動的平衡感覚と多感覚刺激に着目した子供の遊び場設計:発達支援施設における「メビウスの森」の事例
事例概要
本稿では、東京都郊外に位置する私立発達支援施設「未来の芽学園」内に設置された屋内遊び場「メビウスの森」の設計事例を紹介いたします。「メビウスの森」は、延床面積約200平方メートルの比較的小規模な施設ながら、幼児から学童期の子供たち、特に感覚統合に課題を持つ子供たちの身体性発達を支援することを主目的として設計されました。この事例は、動的平衡感覚、固有受容覚、触覚、視覚といった複数の身体感覚に複合的に働きかける空間構成を特徴としています。
設計の背景と目的
「メビウスの森」の設計は、現代社会において子供たちが経験する身体活動の機会減少と、それによる感覚統合障害や運動能力発達の遅れといった課題意識を背景に始まりました。均一化された遊び場では、多様な身体感覚を刺激し、複雑な運動パターンを自発的に生成する機会が限定されがちです。
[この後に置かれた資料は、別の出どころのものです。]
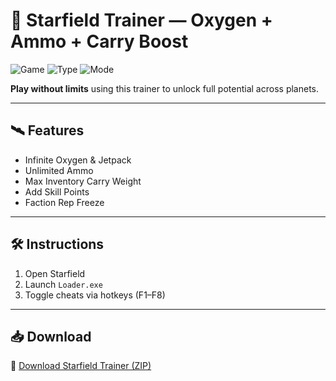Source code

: # 🚀 Starfield Trainer — Oxygen + Ammo + Carry Boost

![Game](https://img.shields.io/badge/Game-Starfield-blue)
![Type](https://img.shields.io/badge/Trainer-RPG%20Explorer-green)
![Mode](https://img.shields.io/badge/Options-Weight%20%2F%20Points-orange)

**Play without limits** using this trainer to unlock full potential across planets.

---

## 🛰️ Features

- Infinite Oxygen & Jetpack  
- Unlimited Ammo  
- Max Inventory Carry Weight  
- Add Skill Points  
- Faction Rep Freeze

---

## 🛠️ Instructions

1. Open Starfield  
2. Launch `Loader.exe`  
3. Toggle cheats via hotkeys (F1–F8)

---

## 📥 Download

🔗 [Download Starfield Trainer (ZIP)](https://files.catbox.moe/88ai75.zip)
これに対し、設計者は、子供たちが自身の身体と環境との相互作用を通じて、能動的に感覚情報を取り入れ、運動を組織化できるような環境の創造を目指しました。
具体的な目的としては、以下の点が挙げられます。 1. 動的平衡感覚の向上: 予測不可能な身体の揺れや傾きに対応する能力を育む。 2. 固有受容覚の促進: 関節や筋肉からの感覚情報に基づき、身体の姿勢や動きを正確に把握する能力を高める。 3. 多感覚統合の支援: 視覚、聴覚、触覚といった外部感覚と前庭覚、固有受容覚といった内部感覚の連携を強化する。 4. 探索行動と自発的活動の誘発: 子供たちが好奇心に基づき、遊び方を自ら発見し、創造する環境を提供する。
これらの目的は、特に発達障害を持つ子供たちの感覚処理能力や運動計画能力の向上に寄与すると期待されました。
身体性・感覚への具体的なアプローチ
「メビウスの森」は、子供たちの身体感覚に働きかけるため、以下のような多角的な設計アプローチを採用しています。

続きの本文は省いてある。